A.B.: “Penso di avere avuto la fortuna e il privilegio di vedere nascere e crescere una nuova realtà culturale e di avere contribuito, insieme a molte altre persone, a sperimentare un modo nuovo di fare e organizzare cultura basato sulla disponibilità e sulla collaborazione di tante realtà culturali che, pur mantenendo la loro autonomia culturale, hanno deciso di co-progettare e di integrare risorse e competenze a beneficio della cittadinanza in senso ampio.
Sono convinto che quello del Polo possa e debba essere un modello replicabile in altri contesti, perché ha a che fare con obiettivi di sostenibilità e di rilevanza sociale che sono affrontati, appunto, da logiche di tipo collaborativo-integrativo. Il Polo può anche essere letto come un piccolo ecosistema che si fa forza su significative economie di scala, prossimità e competenza, che non richiede esorbitanti risorse pubbliche, ma che al contrario restituisce al territorio con un effetto di moltiplicazione degli impatti generati.
Fabbrica del Vapore rappresenta, invece, una grande scommessa dell’amministrazione pubblica, uno spazio di produzione culturale enorme (circa 30 mila metri quadri) e straordinario che ospita importanti realtà della scena contemporanea italiana, ma che deve (ri)trovare una sua identità culturale riconoscibile e riconosciuta, a partire in primis dagli stessi milanesi”.

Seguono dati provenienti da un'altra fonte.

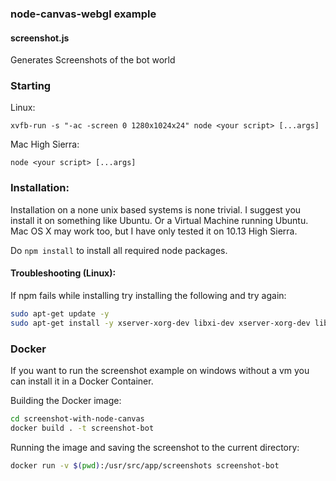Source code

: ### node-canvas-webgl example

#### screenshot.js
Generates Screenshots of the bot world

### Starting

Linux:

`
xvfb-run -s "-ac -screen 0 1280x1024x24" node <your script> [...args]
`

Mac High Sierra:

`node <your script> [...args]`

### Installation:
Installation on a none unix based systems is none trivial. 
I suggest you install it on something like Ubuntu. Or a Virtual Machine running Ubuntu.
Mac OS X may work too, but I have only tested it on 10.13 High Sierra.

Do `npm install` to install all required node packages.

#### Troubleshooting (Linux):
If npm fails while installing try installing the following and try again:
```bash
sudo apt-get update -y
sudo apt-get install -y xserver-xorg-dev libxi-dev xserver-xorg-dev libxext-dev xvfb
```

### Docker
If you want to run the screenshot example on windows without a vm you can install it in a Docker Container.

Building the Docker image:
```bash
cd screenshot-with-node-canvas
docker build . -t screenshot-bot
```

Running the image and saving the screenshot to the current directory:
```bash
docker run -v $(pwd):/usr/src/app/screenshots screenshot-bot
```


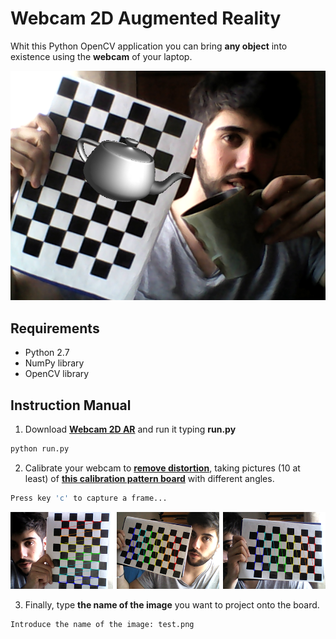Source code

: # Webcam 2D Augmented Reality

Whit this Python OpenCV application you can bring **any object** into existence using the **webcam** of your laptop.
<p align="center">
  <img src="imgs/result.png">
</p>

## Requirements
* Python 2.7
* NumPy library
* OpenCV library

## Instruction Manual
1. Download **[Webcam 2D AR](python)** and run it typing **run.py**
```bash
python run.py
```

2. Calibrate your webcam to **[remove distortion](http://docs.opencv.org/3.1.0/dc/dbb/tutorial_py_calibration.html)**, taking pictures (10 at least) of **[this calibration pattern board](imgs/cpattern.png)** with different angles.
```python
Press key 'c' to capture a frame...
```
<p align="center">
  <img src="imgs/calibration.png">
</p>

3. Finally, type **the name of the image** you want to project onto the board.
```python
Introduce the name of the image: test.png
```
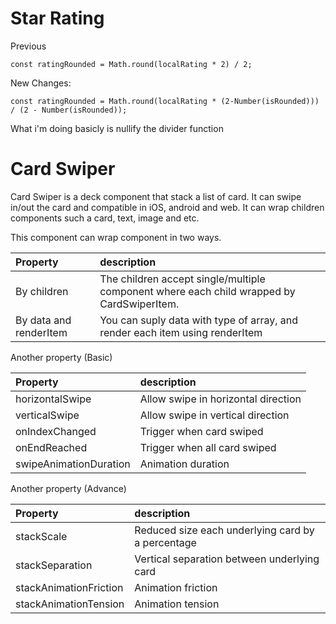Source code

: 
# Star Rating
Previous
```
const ratingRounded = Math.round(localRating * 2) / 2;
```
New Changes:
```
const ratingRounded = Math.round(localRating * (2-Number(isRounded))) / (2 - Number(isRounded));
```
What i'm doing basicly is nullify the divider function

# Card Swiper

Card Swiper is a deck component that stack a list of card. It can swipe in/out the card and compatible in iOS, android and web.
It can wrap children components such a card, text, image and etc.

This component can wrap component in two ways.

| Property                  | description                                                          
| :-------------------------| :------------------------------------------------------------------- 
| By children               | The children accept single/multiple component where each child wrapped by CardSwiperItem.                            
| By data and renderItem    | You can suply data with type of array, and render each item using renderItem                        

Another property (Basic)

| Property               | description                                                          
| :-------------------   | :------------------------------------------------------------------- 
| horizontalSwipe        | Allow swipe in horizontal direction  
| verticalSwipe          | Allow swipe in vertical direction
| onIndexChanged         | Trigger when card swiped
| onEndReached           | Trigger when all card swiped                                              
| swipeAnimationDuration | Animation duration

Another property (Advance)

| Property               | description                                                          
| :-------------------   | :------------------------------------------------------------------- 
| stackScale             | Reduced size each underlying card by a percentage  
| stackSeparation        | Vertical separation between underlying card
| stackAnimationFriction | Animation friction
| stackAnimationTension  | Animation tension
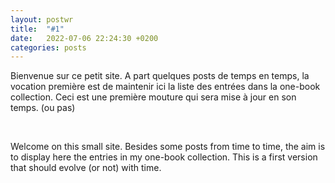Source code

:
 ```yaml
---
layout: postwr
title:  "#1"
date:   2022-07-06 22:24:30 +0200
categories: posts
---
```

Bienvenue sur ce petit site.
A part quelques posts de temps en temps, la vocation première est de maintenir ici la liste des entrées dans la one-book collection.
Ceci est une première mouture qui sera mise à jour en son temps. (ou pas)

&nbsp;
&nbsp;

Welcome on this small site.
Besides some posts from time to time, the aim is to display here the entries in my one-book collection.
This is a first version that should evolve (or not) with time.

A.S.: Quali sono stati i motivi che l’hanno convinto a scegliere questa nuova esperienza?
A.B.: “La complessità e l’importanza della sfida, l’idea di affrontare nuovamente un processo che vede attori diversi (pubblici e privati) coinvolti nella stessa visione di sviluppo e che può dare slancio a un polo culturale che deve continuare a fare ricerca e sperimentare nuove forme di produzione artistica, ma che le può, altresì, mettere a disposizione di una filiera ampia e diversificata di soggetti e comunità”.
A.S.: Da ultimo, prima di congedarla, quale proposta farebbe al prossimo Ministro della Cultura?
A.S.: “Di non abbandonare, ma anzi di rafforzare il percorso di autonomizzazione dei musei e di avviare un grande processo di investimento “sulle persone” (competenze, professionalità, empowerment delle risorse umane) che dovranno avviare, gestire e rendere sostenibili i grandi investimenti in infrastrutture culturali che arriveranno attraverso il PNRR”.